In this guest post, CEO of content marketing agency Edge, Fergus Stoddart (pictured below), says brands would do well to play on their customer’s loyal tribalism…
Normally over Christmas, any downtime is spent asleep on the sofa, mildly lubricated with a belly full. This year, with the Ashes in the background, I managed to stay awake long enough to read Seth Godin’s Tribes: We need you to lead us. I was few years late (as ever) but Godin is always ahead of his time and tribal marketing has never been more relevant.
For millions of years people have been part of tribes.

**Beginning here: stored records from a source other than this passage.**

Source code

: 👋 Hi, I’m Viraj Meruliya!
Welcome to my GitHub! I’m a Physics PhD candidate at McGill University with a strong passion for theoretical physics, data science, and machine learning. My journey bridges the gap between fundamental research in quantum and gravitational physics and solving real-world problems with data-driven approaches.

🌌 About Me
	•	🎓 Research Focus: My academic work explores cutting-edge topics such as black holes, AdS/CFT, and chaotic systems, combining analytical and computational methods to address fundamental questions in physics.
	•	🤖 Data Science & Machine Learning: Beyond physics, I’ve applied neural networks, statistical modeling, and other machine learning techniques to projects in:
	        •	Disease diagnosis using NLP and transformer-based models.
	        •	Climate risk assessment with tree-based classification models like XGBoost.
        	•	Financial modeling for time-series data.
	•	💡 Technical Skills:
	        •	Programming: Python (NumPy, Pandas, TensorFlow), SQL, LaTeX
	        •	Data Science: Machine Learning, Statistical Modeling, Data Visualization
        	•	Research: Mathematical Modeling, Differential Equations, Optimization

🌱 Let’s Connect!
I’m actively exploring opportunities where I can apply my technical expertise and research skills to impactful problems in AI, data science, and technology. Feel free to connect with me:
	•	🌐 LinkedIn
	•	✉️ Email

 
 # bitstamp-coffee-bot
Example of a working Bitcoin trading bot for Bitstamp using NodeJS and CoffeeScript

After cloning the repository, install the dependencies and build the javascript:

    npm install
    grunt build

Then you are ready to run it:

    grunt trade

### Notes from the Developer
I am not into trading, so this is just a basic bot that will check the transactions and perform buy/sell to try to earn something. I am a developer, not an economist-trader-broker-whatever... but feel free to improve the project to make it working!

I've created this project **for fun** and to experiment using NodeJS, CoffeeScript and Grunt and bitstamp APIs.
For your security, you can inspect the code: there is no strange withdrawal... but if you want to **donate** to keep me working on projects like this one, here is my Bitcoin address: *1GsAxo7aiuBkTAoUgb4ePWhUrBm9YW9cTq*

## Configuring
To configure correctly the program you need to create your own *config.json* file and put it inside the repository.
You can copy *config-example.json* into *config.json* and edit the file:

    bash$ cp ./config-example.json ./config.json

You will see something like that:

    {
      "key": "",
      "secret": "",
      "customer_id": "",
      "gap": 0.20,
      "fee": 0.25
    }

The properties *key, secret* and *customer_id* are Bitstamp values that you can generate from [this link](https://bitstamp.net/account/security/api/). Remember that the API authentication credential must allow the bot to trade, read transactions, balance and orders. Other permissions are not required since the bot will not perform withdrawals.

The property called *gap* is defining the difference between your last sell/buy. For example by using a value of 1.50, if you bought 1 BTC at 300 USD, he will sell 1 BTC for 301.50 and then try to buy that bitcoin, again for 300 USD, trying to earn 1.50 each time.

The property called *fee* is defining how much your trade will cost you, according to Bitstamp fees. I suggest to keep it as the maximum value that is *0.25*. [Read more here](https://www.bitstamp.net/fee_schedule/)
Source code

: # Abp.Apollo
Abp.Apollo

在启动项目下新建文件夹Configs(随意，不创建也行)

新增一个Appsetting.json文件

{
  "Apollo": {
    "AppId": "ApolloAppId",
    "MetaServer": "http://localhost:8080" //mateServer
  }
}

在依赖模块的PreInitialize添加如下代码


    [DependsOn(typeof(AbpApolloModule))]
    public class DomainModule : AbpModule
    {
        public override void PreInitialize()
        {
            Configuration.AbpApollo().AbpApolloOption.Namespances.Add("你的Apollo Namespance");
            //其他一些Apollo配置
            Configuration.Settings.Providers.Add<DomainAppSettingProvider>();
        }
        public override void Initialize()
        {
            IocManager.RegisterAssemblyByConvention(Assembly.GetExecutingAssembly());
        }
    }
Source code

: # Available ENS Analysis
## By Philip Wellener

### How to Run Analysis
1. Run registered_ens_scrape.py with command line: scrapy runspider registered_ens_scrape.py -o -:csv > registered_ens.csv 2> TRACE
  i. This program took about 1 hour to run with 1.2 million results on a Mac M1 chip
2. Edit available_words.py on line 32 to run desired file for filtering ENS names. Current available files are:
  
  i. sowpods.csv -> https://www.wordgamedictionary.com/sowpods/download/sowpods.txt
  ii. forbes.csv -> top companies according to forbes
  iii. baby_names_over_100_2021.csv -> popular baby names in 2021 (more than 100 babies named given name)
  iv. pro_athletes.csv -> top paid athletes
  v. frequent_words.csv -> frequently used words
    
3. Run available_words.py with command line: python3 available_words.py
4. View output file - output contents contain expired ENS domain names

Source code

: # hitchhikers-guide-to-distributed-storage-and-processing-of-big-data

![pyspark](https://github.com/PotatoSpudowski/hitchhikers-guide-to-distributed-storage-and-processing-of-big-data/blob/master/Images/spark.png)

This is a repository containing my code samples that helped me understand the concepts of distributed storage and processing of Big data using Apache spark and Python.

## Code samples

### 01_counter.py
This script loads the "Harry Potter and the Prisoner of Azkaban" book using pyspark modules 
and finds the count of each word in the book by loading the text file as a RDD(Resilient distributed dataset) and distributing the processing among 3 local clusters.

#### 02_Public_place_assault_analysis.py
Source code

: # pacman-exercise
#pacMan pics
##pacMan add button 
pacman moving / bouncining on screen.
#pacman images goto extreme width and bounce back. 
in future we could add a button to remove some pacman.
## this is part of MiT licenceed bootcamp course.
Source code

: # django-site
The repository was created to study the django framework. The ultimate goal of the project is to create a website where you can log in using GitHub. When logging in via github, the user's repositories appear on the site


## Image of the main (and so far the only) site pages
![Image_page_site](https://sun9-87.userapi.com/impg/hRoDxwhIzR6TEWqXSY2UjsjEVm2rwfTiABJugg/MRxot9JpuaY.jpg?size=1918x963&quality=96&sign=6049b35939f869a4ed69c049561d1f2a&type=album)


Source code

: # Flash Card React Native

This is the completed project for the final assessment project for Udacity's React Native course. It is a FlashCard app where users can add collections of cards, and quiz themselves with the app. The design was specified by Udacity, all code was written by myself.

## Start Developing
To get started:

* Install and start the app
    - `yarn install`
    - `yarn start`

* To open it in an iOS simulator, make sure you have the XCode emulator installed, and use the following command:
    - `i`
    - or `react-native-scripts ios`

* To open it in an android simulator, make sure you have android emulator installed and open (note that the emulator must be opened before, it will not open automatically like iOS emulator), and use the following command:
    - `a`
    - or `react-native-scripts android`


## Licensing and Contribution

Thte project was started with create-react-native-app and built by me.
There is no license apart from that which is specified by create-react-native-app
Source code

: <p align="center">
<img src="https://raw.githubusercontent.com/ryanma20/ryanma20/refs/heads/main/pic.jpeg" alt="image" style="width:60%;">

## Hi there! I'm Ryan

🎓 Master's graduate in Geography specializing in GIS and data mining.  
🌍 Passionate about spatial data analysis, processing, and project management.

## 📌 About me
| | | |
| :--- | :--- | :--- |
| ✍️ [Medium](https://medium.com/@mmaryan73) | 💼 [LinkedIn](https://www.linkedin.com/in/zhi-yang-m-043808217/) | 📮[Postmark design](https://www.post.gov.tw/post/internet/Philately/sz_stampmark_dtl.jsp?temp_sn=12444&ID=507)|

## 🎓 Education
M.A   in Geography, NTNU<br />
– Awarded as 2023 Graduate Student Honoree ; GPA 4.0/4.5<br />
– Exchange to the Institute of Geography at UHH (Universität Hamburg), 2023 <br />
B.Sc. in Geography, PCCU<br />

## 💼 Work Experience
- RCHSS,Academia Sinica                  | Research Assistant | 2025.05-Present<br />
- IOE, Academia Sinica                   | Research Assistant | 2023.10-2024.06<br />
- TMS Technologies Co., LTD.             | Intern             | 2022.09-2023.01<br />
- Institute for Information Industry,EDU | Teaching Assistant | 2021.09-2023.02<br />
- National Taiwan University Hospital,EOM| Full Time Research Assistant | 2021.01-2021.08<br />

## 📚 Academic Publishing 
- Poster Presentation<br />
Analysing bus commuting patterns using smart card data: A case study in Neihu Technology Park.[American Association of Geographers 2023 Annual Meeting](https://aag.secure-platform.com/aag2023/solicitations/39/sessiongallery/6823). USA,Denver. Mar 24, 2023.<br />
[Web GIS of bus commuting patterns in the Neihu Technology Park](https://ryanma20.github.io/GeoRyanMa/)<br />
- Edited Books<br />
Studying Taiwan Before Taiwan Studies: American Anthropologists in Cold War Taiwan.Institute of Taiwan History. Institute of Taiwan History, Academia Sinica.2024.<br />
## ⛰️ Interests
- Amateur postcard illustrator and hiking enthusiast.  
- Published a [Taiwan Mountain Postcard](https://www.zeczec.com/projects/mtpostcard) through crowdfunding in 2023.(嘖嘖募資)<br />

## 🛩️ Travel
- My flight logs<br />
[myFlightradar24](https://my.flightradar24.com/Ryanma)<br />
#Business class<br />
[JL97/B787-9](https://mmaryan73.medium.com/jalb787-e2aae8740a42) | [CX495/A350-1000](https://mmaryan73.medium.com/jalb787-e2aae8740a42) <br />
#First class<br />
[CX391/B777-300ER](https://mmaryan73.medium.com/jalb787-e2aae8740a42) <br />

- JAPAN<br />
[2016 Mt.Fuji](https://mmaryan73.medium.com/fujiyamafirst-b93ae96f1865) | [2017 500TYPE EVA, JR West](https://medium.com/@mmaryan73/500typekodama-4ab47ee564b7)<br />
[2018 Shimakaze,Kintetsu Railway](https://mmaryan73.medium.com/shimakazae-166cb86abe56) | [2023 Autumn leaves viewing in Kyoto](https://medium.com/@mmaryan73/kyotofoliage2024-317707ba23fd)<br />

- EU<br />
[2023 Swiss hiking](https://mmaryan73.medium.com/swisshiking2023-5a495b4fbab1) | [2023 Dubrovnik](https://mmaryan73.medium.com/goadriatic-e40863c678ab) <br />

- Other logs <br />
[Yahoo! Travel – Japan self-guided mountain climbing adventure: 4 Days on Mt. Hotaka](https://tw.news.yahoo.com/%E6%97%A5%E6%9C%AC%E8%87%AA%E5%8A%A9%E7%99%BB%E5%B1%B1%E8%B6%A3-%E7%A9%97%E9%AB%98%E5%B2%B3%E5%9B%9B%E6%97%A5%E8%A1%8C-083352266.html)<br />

Whether these groups are built around work, a passion, religion, ethnicity or politics we all need to belong to a collective larger than ourselves. Some people hate the notion, but it’s true.
Godin believes that all tribes share three components: a group of people, a common cause and at least one leader who represents and organises the tribe.
All around us, there are tribes yearning for leadership. Our job as brand marketers is to create tribal leadership around a cause that we can clearly be identified with.
The most important feature here is the shared cause that can turn tribe members into driven believers not merely followers. Those people make the cause their own, they internalise it and become self-motivated to advocate for that cause.
Godin’s book made me reflect on one of our successes with Nulon Oil in 2017.
Nowadays with technology and laziness, in my case, there’s few of us motorists who take pleasure from getting under the hood to change their own oil. In fact, just 15% of car owners do any DIY engine work themselves – just under 2.5 million Aussie consumers.
But our research showed that these drivers are die-hard car lovers. They tinker, modify and race. They live for it. We identified a tribe of what we called “Modifinkers” whose shared cause was their passion for their car and its performance. They aren’t like the rest of us whose groins don’t strain with the smell of oil or the growl of an engine, these guys and girls were ‘Born This Way’. They can’t help it.
Nulon shared that passion, so we set about leading and connecting this tribe. We launched with a ‘Born This Way’ branded content film then continued with a series of mini-documentaries covering real enthusiasts and how they are ‘born this way’. The success has blown us away.
The 24 films in the series have had a total of 5,854,563 video views and 78,200 engagements (likes, shares comments). The series reached 2.47 million unique Australians – that’s 100 per cent of our target audience – putting the Nulon brand in front of every potential car-loving customer.
Since the launch of the campaign, sales of Nulon’s Synthetic Semi-Diesel Oil have increased in volume by 36 per cent, and sales of Nulon’s Full Synthetic Oil has increased in volume by 48 per cent.
One of the keys, and Godin agreed with this, is that it needs to scream of newness, and allow for people to be directly engaged in the movement. Fundamentally, a meaningful cause scratches an itch that hasn’t been sufficiently scratched yet. The oil industry has been traditionally dominated by big corporate players like Shell, Caltex, Penright. Yet here came a lesser-known brand with a new “real” mantra.
It shows that the cause of a tribe can be anything from environmental justice, a political campaign or a group of car enthusiasts who believe in the superiority of their beloved oil brand.
The Born This Way narrative told the story, shared the passion and created the connection between the leader (Nulon) and the tribe and among the tribe members; and it gave them something to dream about and something to do.
Interestingly a tribe’s influence is no longer directly correlated to its size but to the intensity of the passion and depth. The passion of Nulon’s following now they are connected is fascinating to see. That passion creates real sustainable growth driven by the people who truly love your cause, advocate your values – and beat the social media drum for you.
Creating a movement is about organising an existing yearning into a way that tribe members can connect with each other, and form a movement under your leadership. We crowdsourced our Modifiers series stories from the tribe. We gave them a platform to share the stories of their suped up beasts, their Japanese XXX or the Aussie muscle car.
People need to be able to communicate intensely about their shared cause. This means that communication can’t just be vertical – between you (the leader) and the individual tribe members – more importantly, it must be horizontal, between tribe members.
Our job now is to continue to tighten the tribe bringing members closer together by facilitating communication and tightening their common bond. To create a feeling of cohesion, Godin talks about developing a culture of insiders – which inevitably excludes others. This allows the tribe to differentiate itself from other tribes, and creates a stronger sense of internal identification. Think Apple and its secrecy with new launches.
With Nulon, their own petrol head events like The Nulon National Series allow us to create exclusive money-can’t-buy moments where the tribe can mingle and bond over their cause, safe in the knowledge they have a new leader.